At vero eos et accusamus et iusto odio dignissimos ducimus qui blanditiis praesentium voluptatum deleniti atque corrupti quos dolores et quas molestias excepturi sint occaecati cupiditate non provident, similique sunt in culpa qui officia deserunt mollitia animi, id est laborum et dolorum fuga. Et harum quidem rerum facilis est et expedita distinctio. Nam libero tempore, cum soluta nobis est eligendi optio cumque nihil impedit quo minus id quod maxime placeat facere possimus, omnis voluptas assumenda est, omnis dolor repellendus.
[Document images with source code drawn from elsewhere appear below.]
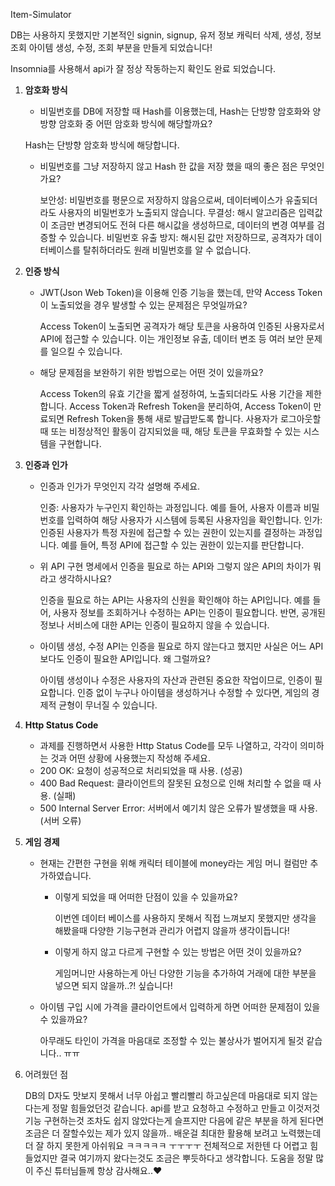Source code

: Item-Simulator

DB는 사용하지 못했지만 기본적인 
signin, signup, 유저 정보
캐릭터 삭제, 생성, 정보 조회
아이템 생성, 수정, 조회
부분을 만들게 되었습니다!

Insomnia를 사용해서 api가 잘 정상 작동하는지 확인도 완료 되었습니다.


1. **암호화 방식**
   
    -  비밀번호를 DB에 저장할 때 Hash를 이용했는데, Hash는 단방향 암호화와 양방향 암호화 중 어떤 암호화 방식에 해당할까요?
      
      Hash는 단방향 암호화 방식에 해당합니다. 
     
    - 비밀번호를 그냥 저장하지 않고 Hash 한 값을 저장 했을 때의 좋은 점은 무엇인가요?
      
      보안성: 비밀번호를 평문으로 저장하지 않음으로써, 데이터베이스가 유출되더라도 사용자의 비밀번호가 노출되지 않습니다.
      무결성: 해시 알고리즘은 입력값이 조금만 변경되어도 전혀 다른 해시값을 생성하므로, 데이터의 변경 여부를 검증할 수 있습니다.
      비밀번호 유출 방지: 해시된 값만 저장하므로, 공격자가 데이터베이스를 탈취하더라도 원래 비밀번호를 알 수 없습니다.


2. **인증 방식**
    - JWT(Json Web Token)을 이용해 인증 기능을 했는데, 만약 Access Token이 노출되었을 경우 발생할 수 있는 문제점은 무엇일까요?
  
      Access Token이 노출되면 공격자가 해당 토큰을 사용하여 인증된 사용자로서 API에 접근할 수 있습니다. 이는 개인정보 유출, 데이터 변조 등 여러 보안 문제를 일으킬 수 있습니다.

    - 해당 문제점을 보완하기 위한 방법으로는 어떤 것이 있을까요?
      
      Access Token의 유효 기간을 짧게 설정하여, 노출되더라도 사용 기간을 제한합니다.
      Access Token과 Refresh Token을 분리하여, Access Token이 만료되면 Refresh Token을 통해 새로 발급받도록 합니다.
      사용자가 로그아웃할 때 또는 비정상적인 활동이 감지되었을 때, 해당 토큰을 무효화할 수 있는 시스템을 구현합니다.
      
3. **인증과 인가**
    - 인증과 인가가 무엇인지 각각 설명해 주세요.
  
      인증: 사용자가 누구인지 확인하는 과정입니다. 예를 들어, 사용자 이름과 비밀번호를 입력하여 해당 사용자가 시스템에 등록된 사용자임을 확인합니다.
      인가: 인증된 사용자가 특정 자원에 접근할 수 있는 권한이 있는지를 결정하는 과정입니다. 예를 들어, 특정 API에 접근할 수 있는 권한이 있는지를 판단합니다.

    - 위 API 구현 명세에서 인증을 필요로 하는 API와 그렇지 않은 API의 차이가 뭐라고 생각하시나요?
      
      인증을 필요로 하는 API는 사용자의 신원을 확인해야 하는 API입니다. 예를 들어, 사용자 정보를 조회하거나 수정하는 API는 인증이 필요합니다. 반면, 공개된 정보나 서비스에 대한 API는 인증이 필요하지 않을 수 있습니다.
      
    - 아이템 생성, 수정 API는 인증을 필요로 하지 않는다고 했지만 사실은 어느 API보다도 인증이 필요한 API입니다. 왜 그럴까요?
  
      아이템 생성이나 수정은 사용자의 자산과 관련된 중요한 작업이므로, 인증이 필요합니다. 인증 없이 누구나 아이템을 생성하거나 수정할 수 있다면, 게임의 경제적 균형이 무너질 수 있습니다.
      
4. **Http Status Code**
    - 과제를 진행하면서 사용한 Http Status Code를 모두 나열하고, 각각이 의미하는 것과 어떤 상황에 사용했는지 작성해 주세요.
    - 200 OK: 요청이 성공적으로 처리되었을 때 사용. (성공)
    - 400 Bad Request: 클라이언트의 잘못된 요청으로 인해 처리할 수 없을 때 사용. (실패)
    - 500 Internal Server Error: 서버에서 예기치 않은 오류가 발생했을 때 사용. (서버 오류)
5. **게임 경제**
    - 현재는 간편한 구현을 위해 캐릭터 테이블에 money라는 게임 머니 컬럼만 추가하였습니다.
        - 이렇게 되었을 때 어떠한 단점이 있을 수 있을까요?
          
          이번엔 데이터 베이스를 사용하지 못해서 직접 느껴보지 못했지만 생각을 해봤을때 다양한 기능구현과 관리가 어렵지 않을까 생각이듭니다!
           
        - 이렇게 하지 않고 다르게 구현할 수 있는 방법은 어떤 것이 있을까요?

          게임머니만 사용하는게 아닌 다양한 기능을 추가하여 거래에 대한 부분을 넣으면 되지 않을까..?! 싶습니다!
          
    - 아이템 구입 시에 가격을 클라이언트에서 입력하게 하면 어떠한 문제점이 있을 수 있을까요?

      아무래도 타인이 가격을 마음대로 조정할 수 있는 불상사가 벌어지게 될것 같습니다.. ㅠㅠ
4. 어려웠던 점

   DB의 D자도 맛보지 못해서 너무 아쉽고 빨리빨리 하고싶은데 마음대로 되지 않는다는게 정말 힘들었던것 같습니다.
   api를 받고 요청하고 수정하고 만들고 이것저것 기능 구현하는것 조차도 쉽지 않았다는게 슬프지만 다음에 같은 부분을 하게 된다면 조금은 더 잘할수있는 제가 있지 않을까..
   배운걸 최대한 활용해 보려고 노력했는데 더 잘 하지 못한게 아쉬워요 ㅋㅋㅋㅋㅋ ㅜㅜㅜㅜ 전체적으로 저한텐 다 어렵고 힘들었지만 결국 여기까지 왔다는것도 조금은 뿌듯하다고 생각합니다.
   도움을 정말 많이 주신 튜터님들께 항상 감사해요..❤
Itaque earum rerum hic tenetur a sapiente delectus, ut aut reiciendis voluptatibus maiores alias consequatur aut perferendis doloribus asperiores repellat.
sorry, x tends to 0
That makes more sense.
yeah lol..any ideas?
You're going to have to use L'Hopitals rule because if you put 0 in for the Xs you get the indeterminant form 0/0.
ok, i'll give that a go
done the top and got 15x^2cosx^3... the bottom could take a while longer
If you can somehow determine that the bottom cannot equal zero, you could save yousrself a good deal of time, since the top will always equal zero.
is there any sin/cos equations for sin^3(x) that can be used
its just gonna be a long retricel'hopital iteration i think
it cant be that difficult, its only worth 2 marks lol
sin^3 is tricky in the way that you need to use two of the derivation methods you've been taught. Rewrite it as (sin(x)) ^ 3 Now use the power rule + chain rule 3(sin^2(x))(cos x) Another iteration will be required.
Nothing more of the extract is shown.